Tarkan au pays des nanars

Si le terme « nana », qui vient de l'héroïne du roman éponyme de Zola, était universellement connu et utilisé par les jeunes il y a quelques années, le mot « nanar » n'est employé que par des cinéphiles connaisseurs.

« Dans le domaine cinématographique, un nanar est un terme familier qui désigne un film tellement mal réalisé et ridicule qu'il en devient involontairement amusant et comique. Normalement, le terme nanar diffère du navet par son aptitude à divertir. Le nanar amuse par ses défauts, tandis que le navet est simplement mauvais et ennuyeux (en référence au goût fade du légume du même nom). Le terme nanar est cependant parfois utilisé abusivement pour désigner des films sans intérêt. Il fait alors double usage avec le terme de navet auquel il devrait s'opposer. » (http://fr.wikipedia.org/wiki/Nanar)

Entre 1969 et 1982, le cinéma turc produit un très grand nombre de films historiques destinés à un public intérieur, dont une bonne vingtaine pourraient entrer dans la catégorie du péplum. On pourra en trouver une liste à la page 94 de la revue CinémAction no 89, en annexe d'un intéressant article de Lucas Balbo, qui aborde le sujet sous le titre « Turkish délices ».

Films difficiles à trouver maintenant. Lors d'un de mes derniers voyages en Turquie, je suis allé dans un magasin spécialisé en vidéos et DVD avec une liste écrite en turc de films historiques qui pourraient m'intéresser (même en VO) : ils n'en avaient aucun.

Films à petit budget, prêts à faire foin de toute vraisemblance et toute réalité historique, ils jouent sur de splendides décors naturels, des costumes fantaisistes et très hauts en couleur, des acteurs aux têtes farouches et des actrices au physique avantageux, bref, tous les clichés du genre portés à leur paroxysme.

« Tous ces films sont hautement jubilatoires en raison de leur fantaisie et de leur surréalisme involontaire : tout peut arriver à n'importe quel moment. C'est (…) un cinéma où l'audace est le principal moteur (…), qui n'a que faire des raccords de la crédibilité (…). À voir au moins un fois dans sa vie pour redécouvrir son âme d'enfant. » (Lucas Balbo, op. cit.)

 

  Tarkan et les Vikings  


Tarkan contre les Vikings
Tarkan contre les Vikings

 

Affiche de Tarkan et les Vikings

Parmi les héros de ces films, le plus notoire est Tarkan, héros de cinq heroic fantasy, après avoir été un héros très populaire de la BD turque.
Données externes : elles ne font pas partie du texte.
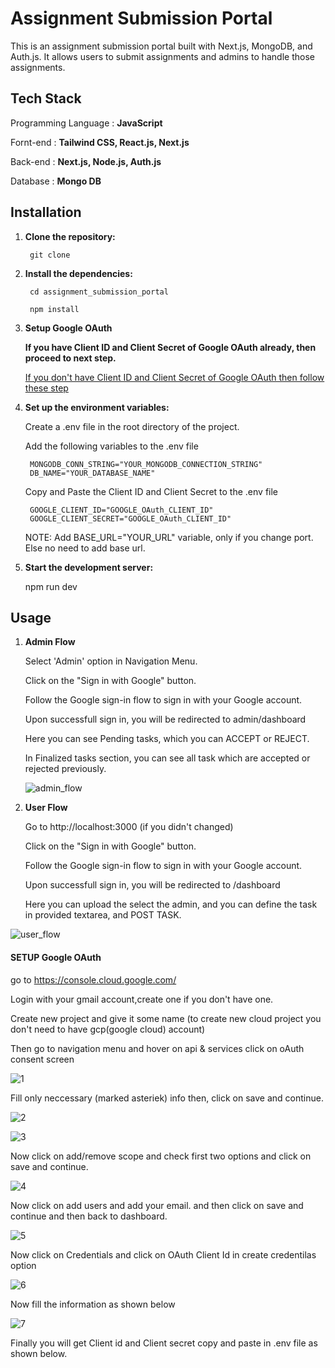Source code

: # Assignment Submission Portal

This is an assignment submission portal built with
Next.js, MongoDB, and Auth.js. It allows users to submit assignments and admins to handle those assignments.

## Tech Stack

Programming Language : **JavaScript**

Fornt-end : **Tailwind CSS, React.js, Next.js**

Back-end : **Next.js, Node.js, Auth.js**

Database : **Mongo DB**

## Installation

1. **Clone the repository:**
    
        git clone 

2. **Install the dependencies:**

        cd assignment_submission_portal
        
        npm install

3. **Setup Google OAuth**

    **If you have Client ID and Client Secret of Google OAuth already, then proceed to next step.**

    [If you don't have Client ID and Client Secret of Google OAuth then follow these step](#setup-google-oauth)

4. **Set up the environment variables:**

    Create a .env file in the root directory of the project.

    Add the following variables to the .env file

        MONGODB_CONN_STRING="YOUR_MONGODB_CONNECTION_STRING"
        DB_NAME="YOUR_DATABASE_NAME"
   Copy and Paste the Client ID and Client Secret to the .env file
   
        GOOGLE_CLIENT_ID="GOOGLE_OAuth_CLIENT_ID"
        GOOGLE_CLIENT_SECRET="GOOGLE_OAuth_CLIENT_ID"

    NOTE: Add BASE_URL="YOUR_URL" variable, only if you change port. Else no need to add base url.

6. **Start the development server:**

    npm run dev

## Usage

1. **Admin Flow**
    
    Select 'Admin' option in Navigation Menu.

    Click on the "Sign in with Google" button.

    Follow the Google sign-in flow to sign in with your Google account.

    Upon successfull sign in, you will be redirected to admin/dashboard

    Here you can see Pending tasks, which you can ACCEPT or REJECT.

    In Finalized tasks section, you can see all task which are accepted or rejected previously.

   ![admin_flow](https://github.com/user-attachments/assets/1a16bfd2-96ac-43e2-a90b-00cff2144acf)


3. **User Flow**

    Go to http://localhost:3000 (if you didn't changed)

    Click on the "Sign in with Google" button.

    Follow the Google sign-in flow to sign in with your Google account.

    Upon successfull sign in, you will be redirected to /dashboard

    Here you can upload the select the admin, and you can define the task in provided textarea, and POST TASK.


![user_flow](https://github.com/user-attachments/assets/cd290787-0d02-4635-9fe6-429bd9901755)



#### **SETUP Google OAuth**
go to https://console.cloud.google.com/

Login with your gmail account,create one if you don't have one.

Create new project and give it some name (to create new cloud project you don't need to have gcp(google cloud) account) 

Then go to navigation menu and hover on api & services click on oAuth consent screen

![1](https://github.com/user-attachments/assets/11d9cd13-4a37-49b7-bc5b-b4b9428c4a30)

Fill only neccessary (marked asteriek) info  then, click on save and continue.

![2](https://github.com/user-attachments/assets/e4c5f698-2202-4a8a-89ac-7467559c393f)

![3](https://github.com/user-attachments/assets/8035c046-1c02-42a1-b405-648dff1b2f1e)

Now click on add/remove scope and check first two options and click on save and continue.

![4](https://github.com/user-attachments/assets/fd16dc1d-daec-4ad4-a749-f77e588d8548)

Now click on add users and add your email. and then click on save and continue and then back to dashboard. 
    
![5](https://github.com/user-attachments/assets/ec1b2624-4f5e-40f3-a3fd-fef07f4496ff)

Now click on Credentials and click on OAuth Client Id in create credentilas option

![6](https://github.com/user-attachments/assets/410cbf2b-6866-480c-892c-15ffb9521aea)

Now fill the information as shown below

![7](https://github.com/user-attachments/assets/7850f9c8-2811-4080-a1c2-824d0ca3e3be)

Finally you will get Client id and Client secret copy and paste in .env file as shown below.  
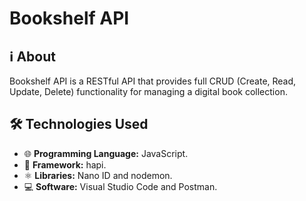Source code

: # Bookshelf API

## ℹ️ About

Bookshelf API is a RESTful API that provides full CRUD (Create, Read, Update, Delete) functionality for managing a digital book collection.

## 🛠️ Technologies Used

- 🌐 **Programming Language:** JavaScript.
- 🧩 **Framework:** hapi.
- ⚛️ **Libraries:** Nano ID and nodemon.
- 💻 **Software:** Visual Studio Code and Postman.
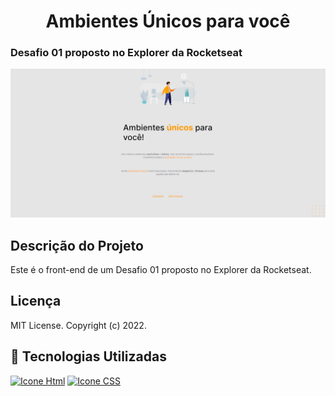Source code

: <h1 align="center">Ambientes Únicos para você</h1>
<h3> Desafio 01 proposto no Explorer da Rocketseat</h3>

![Alt text](image.png)

## Descrição do Projeto

Este é o front-end de um Desafio 01 proposto no Explorer da Rocketseat.

## Licença

MIT License.
Copyright (c) 2022.

## 🚀 Tecnologias Utilizadas

[<img height="48px" width="48px" alt="Icone Html" src="https://skillicons.dev/icons?i=html"/>](https://developer.mozilla.org/pt-BR/docs/Web/HTML)
[<img height="48px" width="48px" alt="Icone CSS" src="https://skillicons.dev/icons?i=css"/>](https://developer.mozilla.org/pt-BR/docs/Web/CSS)
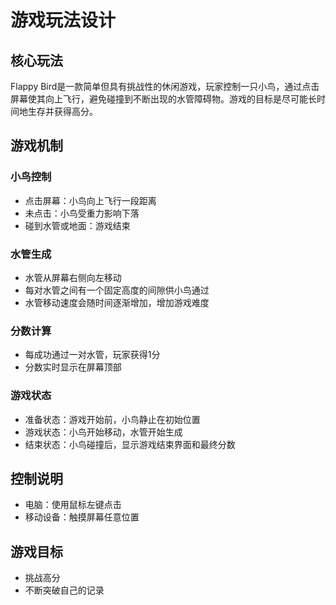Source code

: # 游戏玩法设计

## 核心玩法
Flappy Bird是一款简单但具有挑战性的休闲游戏，玩家控制一只小鸟，通过点击屏幕使其向上飞行，避免碰撞到不断出现的水管障碍物。游戏的目标是尽可能长时间地生存并获得高分。

## 游戏机制

### 小鸟控制
- 点击屏幕：小鸟向上飞行一段距离
- 未点击：小鸟受重力影响下落
- 碰到水管或地面：游戏结束

### 水管生成
- 水管从屏幕右侧向左移动
- 每对水管之间有一个固定高度的间隙供小鸟通过
- 水管移动速度会随时间逐渐增加，增加游戏难度

### 分数计算
- 每成功通过一对水管，玩家获得1分
- 分数实时显示在屏幕顶部

### 游戏状态
- 准备状态：游戏开始前，小鸟静止在初始位置
- 游戏状态：小鸟开始移动，水管开始生成
- 结束状态：小鸟碰撞后，显示游戏结束界面和最终分数

## 控制说明
- 电脑：使用鼠标左键点击
- 移动设备：触摸屏幕任意位置

## 游戏目标
- 挑战高分
- 不断突破自己的记录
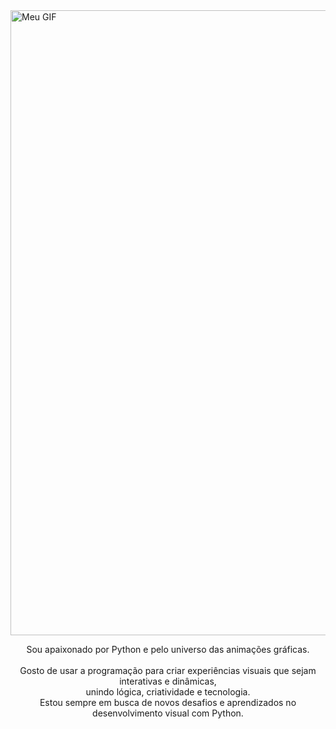 <img src="https://github.com/Kaellen-mk/R-Rabbit/blob/main/Rabbitt.gif" alt="Meu GIF" width="1000">

<p align="center">Sou apaixonado por Python e pelo universo das animações gráficas.<br><br> Gosto de usar a programação para criar experiências visuais que sejam interativas e dinâmicas,<br> unindo lógica, criatividade e tecnologia.<br> Estou sempre em busca de novos desafios e aprendizados no desenvolvimento visual com Python.</p>&nbsp;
Ce personnage, né et élevé parmi les loups, a comme ami le plus fidèle le loup Kurt («loup» en turc, mais dans les faits c'est un bâtard berger allemand), qui luttera toujours à ses côtés avec une intelligence plus qu'animale. Quant à nous, nous ne pouvons apprécier ce héros que dans le seul film de la série sorti récemment en DVD avec sous-titres anglais et image remastérisée : Tarkan viking cani (Tarkan contre les Vikings) de Mehmet Aslan (1971). « Le film le plus délirant de la série » (Lucas Balbo)

Héroïsme, exotisme, érotisme en sont les principaux moteurs, auxquels on peut ajouter le sadisme, la sensualité (malgré le fait que ce soit un film d'un pays musulman !) et l'irréalisme : le méchant roi Toro tue son prédécesseur, s'empare de sa fille (qui commande une bande de sculpturales guerrières vikings), qu'il peut ajouter à sa collection de belles prisonnières, parmi lesquelles figurent la fille d'Attila et la fille de l'empereur de Chine (excusez du peu !), mais Tarkan l'invincible vient l'affronter, malgré les deux flèches qu'il reçoit dans le dos, un empoisonnement, une insolation, un emprisonnement aux galères… et profite de l'occasion pour tuer les Vikings par dizaines et dizaines, pour affronter un géant, tuer une pieuvre monstrueuse et tomber dans les bras - et la couche - des jolies filles.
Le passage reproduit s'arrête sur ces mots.